Task details: What lines below contain the string "entities"? List them all.

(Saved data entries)
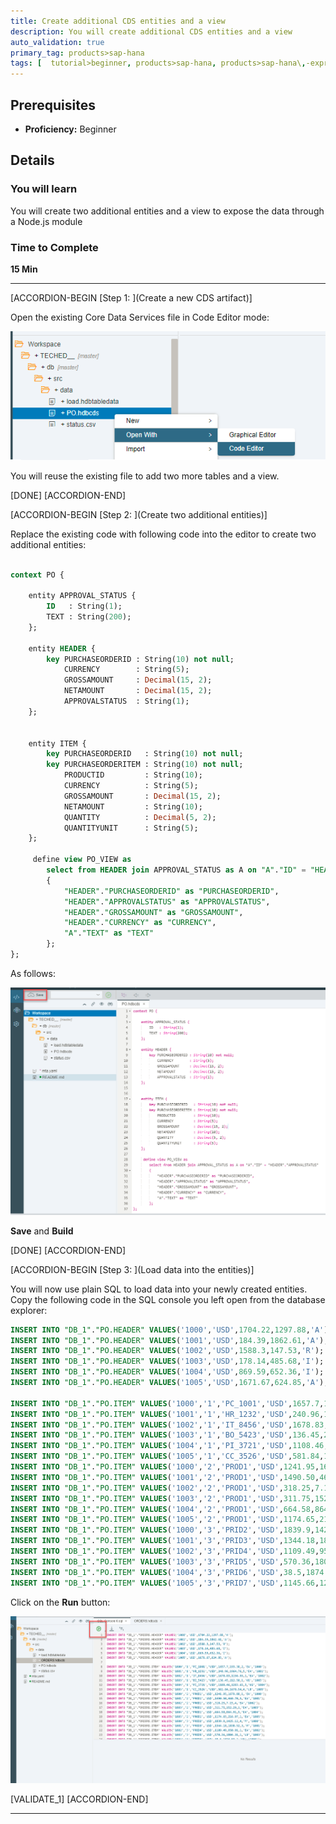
 ```yaml
---
title: Create additional CDS entities and a view
description: You will create additional CDS entities and a view
auto_validation: true
primary_tag: products>sap-hana
tags: [  tutorial>beginner, products>sap-hana, products>sap-hana\,-express-edition, products>sap-web-ide ]
---
```


## Prerequisites  
 - **Proficiency:** Beginner

## Details
### You will learn  
You will create two additional entities and a view to expose the data through a Node.js module

### Time to Complete
**15 Min**

---

[ACCORDION-BEGIN [Step 1: ](Create a new CDS artifact)]

Open the existing Core Data Services file in Code Editor mode:

![New CDS artifact](code.png)

You will reuse the existing file to add two more tables and a view.

[DONE]
[ACCORDION-END]

[ACCORDION-BEGIN [Step 2: ](Create two additional entities)]

Replace the existing code with following code into the editor to create two additional entities:

```sql

context PO {

    entity APPROVAL_STATUS {
        ID   : String(1);
        TEXT : String(200);
    };

    entity HEADER {
        key PURCHASEORDERID : String(10) not null;
            CURRENCY        : String(5);
            GROSSAMOUNT     : Decimal(15, 2);
            NETAMOUNT       : Decimal(15, 2);
            APPROVALSTATUS  : String(1);
    };


    entity ITEM {
        key PURCHASEORDERID   : String(10) not null;
        key PURCHASEORDERITEM : String(10) not null;
            PRODUCTID         : String(10);
            CURRENCY          : String(5);
            GROSSAMOUNT       : Decimal(15, 2);
            NETAMOUNT         : String(10);
            QUANTITY          : Decimal(5, 2);
            QUANTITYUNIT      : String(5);
    };

     define view PO_VIEW as
        select from HEADER join APPROVAL_STATUS as A on "A"."ID" = "HEADER"."APPROVALSTATUS"
        {
            "HEADER"."PURCHASEORDERID" as "PURCHASEORDERID",
            "HEADER"."APPROVALSTATUS" as "APPROVALSTATUS",
            "HEADER"."GROSSAMOUNT" as "GROSSAMOUNT",
            "HEADER"."CURRENCY" as "CURRENCY",
            "A"."TEXT" as "TEXT"
        };
};
```

As follows:

![New CDS artifact](code2.png)

**Save** and **Build**

[DONE]
[ACCORDION-END]


[ACCORDION-BEGIN [Step 3: ](Load data into the entities)]

You will now use plain SQL to load data into your newly created entities. Copy the following code in the SQL console you left open from the database explorer:

```sql
INSERT INTO "DB_1"."PO.HEADER" VALUES('1000','USD',1704.22,1297.88,'A');
INSERT INTO "DB_1"."PO.HEADER" VALUES('1001','USD',184.39,1862.61,'A');
INSERT INTO "DB_1"."PO.HEADER" VALUES('1002','USD',1588.3,147.53,'R');
INSERT INTO "DB_1"."PO.HEADER" VALUES('1003','USD',178.14,485.68,'I');
INSERT INTO "DB_1"."PO.HEADER" VALUES('1004','USD',869.59,652.36,'I');
INSERT INTO "DB_1"."PO.HEADER" VALUES('1005','USD',1671.67,624.85,'A');

INSERT INTO "DB_1"."PO.ITEM" VALUES('1000','1','PC_1001','USD',1657.7,193.38,2,'EA');
INSERT INTO "DB_1"."PO.ITEM" VALUES('1001','1','HR_1232','USD',240.96,1964.76,5,'EA');
INSERT INTO "DB_1"."PO.ITEM" VALUES('1002','1','IT_8456','USD',1678.83,1156.55,1,'EA');
INSERT INTO "DB_1"."PO.ITEM" VALUES('1003','1','BO_5423','USD',136.45,212.50,1,'KG');
INSERT INTO "DB_1"."PO.ITEM" VALUES('1004','1','PI_3721','USD',1108.46,1283.65,3,'KG');
INSERT INTO "DB_1"."PO.ITEM" VALUES('1005','1','CC_3526','USD',581.84,1678.54,4,'LB');
INSERT INTO "DB_1"."PO.ITEM" VALUES('1000','2','PROD1','USD',1241.95,1679.88,1,'EA');
INSERT INTO "DB_1"."PO.ITEM" VALUES('1001','2','PROD1','USD',1490.50,460.70,5,'EA');
INSERT INTO "DB_1"."PO.ITEM" VALUES('1002','2','PROD1','USD',318.25,7.15,4,'EA');
INSERT INTO "DB_1"."PO.ITEM" VALUES('1003','2','PROD1','USD',311.75,152.29,1,'EA');
INSERT INTO "DB_1"."PO.ITEM" VALUES('1004','2','PROD1','USD',664.58,864.91,5,'EA');
INSERT INTO "DB_1"."PO.ITEM" VALUES('1005','2','PROD1','USD',1174.65,216.97,1,'EA');
INSERT INTO "DB_1"."PO.ITEM" VALUES('1000','3','PRID2','USD',1839.9,1425.12,4,'M');
INSERT INTO "DB_1"."PO.ITEM" VALUES('1001','3','PRID3','USD',1344.18,1838.52,3,'M');
INSERT INTO "DB_1"."PO.ITEM" VALUES('1002','3','PRID4','USD',1109.49,950.91,1,'EA');
INSERT INTO "DB_1"."PO.ITEM" VALUES('1003','3','PRID5','USD',570.36,1804.31,1,'LB');
INSERT INTO "DB_1"."PO.ITEM" VALUES('1004','3','PRID6','USD',38.5,1874.59,2,'KG');
INSERT INTO "DB_1"."PO.ITEM" VALUES('1005','3','PRID7','USD',1145.66,126.50,2,'G');
```

Click on the **Run** button:

![New CDS artifact](sql.png)

[VALIDATE_1]
[ACCORDION-END]


---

Written response:
title: Create additional CDS entities and a view
description: You will create additional CDS entities and a view
You will create two additional entities and a view to expose the data through a Node.js module
[ACCORDION-BEGIN [Step 2: ](Create two additional entities)]
Replace the existing code with following code into the editor to create two additional entities:
[ACCORDION-BEGIN [Step 3: ](Load data into the entities)]
You will now use plain SQL to load data into your newly created entities. Copy the following code in the SQL console you left open from the database explorer:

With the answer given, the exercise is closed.